(Recorded data)

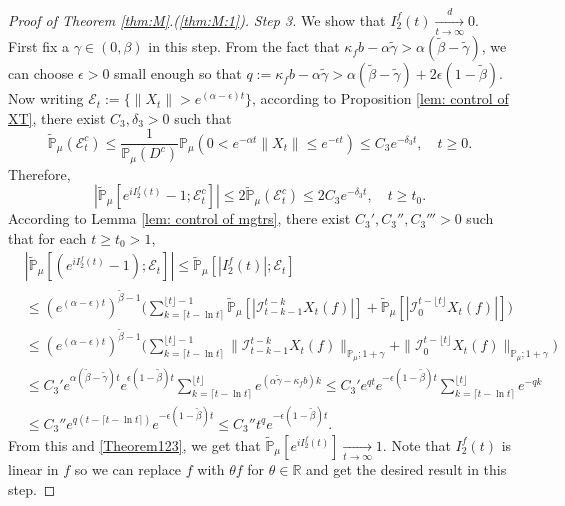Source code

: \documentclass[EJP]{ejpecp} %
\begin{document}
\begin{proof}[Proof of Theorem \ref{thm:M}.(\ref{thm:M:1})]
	\emph{Step 3.} We show that $I^f_2(t)\xrightarrow[t\to \infty]{d} 0$.
  	First fix a $\gamma \in (0,\beta)$ in this step.
  	From the fact that $\kappa_f b -\alpha \tilde \gamma > \alpha (\tilde \beta - \tilde \gamma)$, we can choose $\epsilon >0$ small enough so that $q:=\kappa_fb- \alpha \tilde \gamma  > \alpha (\tilde \beta - \tilde \gamma) + 2\epsilon (1 - \tilde \beta)$.
  	Now writing $\mathcal{E}_t:=\{\|X_t\|>e^{(\alpha-\epsilon) t}\}$, according to Proposition \ref{lem: control of XT}, there exist $C_3, \delta_3>0$ such that
\[
    \mathbb{\widetilde{P}}_{\mu}(\mathcal{E}^c_t)
    \leq \frac{1}{\mathbb{P}_{\mu}(D^c)}\mathbb{P}_{\mu}(0<e^{-\alpha t}\|X_t\|\leq e^{-\epsilon t})\leq C_3e^{-\delta_3 t}, 
    \quad t\geq0.
\]
  	Therefore,
\begin{equation}
\label{Theorem123}
    |\mathbb{\widetilde{P}}_{\mu}[e^{i I^f_2(t)}-1;\mathcal{E}^c_t]|
    \leq 2\mathbb{\widetilde{P}}_{\mu}(\mathcal{E}^c_t)
    \leq 2C_3e^{-\delta_3 t},
    \quad t\geq t_0.
\end{equation}
	According to Lemma \ref{lem: control of mgtrs}, there exist $C_3',C_3'',C_3'''>0$ such that for each $t\geq t_0 >1$,
\begin{align}
    & |\mathbb{\widetilde{P}}_{\mu} [ (e^{i I^f_2(t)}-1);\mathcal{E}_t]|
   	\leq  \mathbb{\widetilde{P}}_{\mu} [ |I^f_2(t)|;\mathcal{E}_t] \\
    & \leq  ( e^{(\alpha-\epsilon) t} )^{\tilde \beta - 1}\Big(\sum_{k=\lceil t-\ln t \rceil}^{\lfloor t \rfloor - 1}\mathbb{\widetilde{P}}_{\mu} [| \mathcal{I}_{t-k-1}^{t-k} X_t(f) |] + \mathbb{\widetilde{P}}_{\mu}[| \mathcal{I}_{0}^{t-\lfloor t\rfloor} X_t(f)|]\Big) \\
    & \leq ( e^{(\alpha-\epsilon) t} )^{\tilde \beta - 1}\Big(\sum_{k=\lceil t-\ln t \rceil}^{\lfloor t \rfloor - 1}\|\mathcal{I}_{t-k-1}^{t-k} X_t(f) \|_{\mathbb P_\mu; 1+\gamma} + \|\mathcal I_0^{t-\lfloor t \rfloor} X_t(f)\|_{\mathbb P_\mu;1+\gamma}\Big) \\
    & \leq C_3' e^{\alpha (\tilde \beta - \tilde \gamma)t} e ^{\epsilon (1-\tilde \beta) t}\sum_{k=\lceil t-\ln t \rceil}^{\lfloor t \rfloor}  e^{(\alpha\tilde \gamma-\kappa_f b)k}
   	\leq C_3' e^{q t}e^{-\epsilon ( 1 - \tilde \beta)t}\sum_{k=\lceil t-\ln t \rceil}^{\lfloor t \rfloor}  e^{-q k}
    \\ & \leq C_3'' e^{q(t - \lceil t - \ln t\rceil)}e^{-\epsilon(1 - \tilde \beta) t}
 	\leq C_3'' t^q e^{- \epsilon(1 - \tilde \beta) t}.
\end{align}
	From this and \eqref{Theorem123}, we get that $\widetilde {\mathbb P}_\mu[e^{i I^f_2(t)}] \xrightarrow[t\to \infty]{} 1$.
	Note that $I^f_2(t)$ is linear in $f$ so we can replace $f$ with $\theta f$ for $\theta \in \mathbb R$ and get the desired result in this step.


\end{proof}
\end{document}
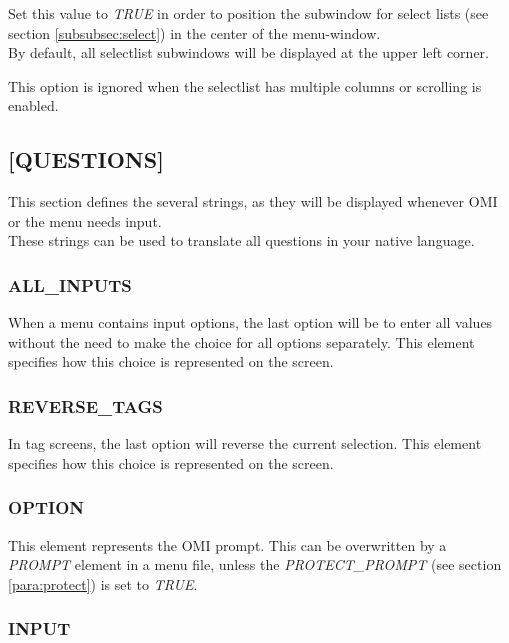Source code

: \documentclass[a4paper]{book}
\begin{document}
Set this value to \textsl{TRUE} in order to position the subwindow for select lists (see section \ref{subsubsec:select}) in the center of the menu-window.\\
By default, all selectlist subwindows will be displayed at the upper left corner.

This option is ignored when the selectlist has multiple columns or scrolling is enabled.

\subsection{[QUESTIONS]}
\label{subsubsec:mylabel18}

This section defines the several strings, as they will be displayed whenever 
OMI or the menu needs input. \\
These strings can be used to translate all questions in your native 
language.

\subsubsection{ALL{\_}INPUTS}
\label{para:mylabel3}

When a menu contains input options, the last option will be to enter all 
values without the need to make the choice for all options separately. This 
element specifies how this choice is represented on the screen.

\subsubsection{REVERSE{\_}TAGS}

In tag screens, the last option will reverse the current selection. This 
element specifies how this choice is represented on the screen.

\subsubsection{OPTION}
\label{para:option}

This element represents the OMI prompt. This can be overwritten by a 
\textsl{PROMPT} element in a menu file, unless the \textsl{PROTECT{\_}PROMPT} (see section 
\ref{para:protect}) is set to \textsl{TRUE}.

\subsubsection{INPUT}
\label{para:input}
\end{document}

▶ **Directions**:
Give the number of lines in the entries that contain the word "textsl", with no other text.

▶ **Exercise response**:
3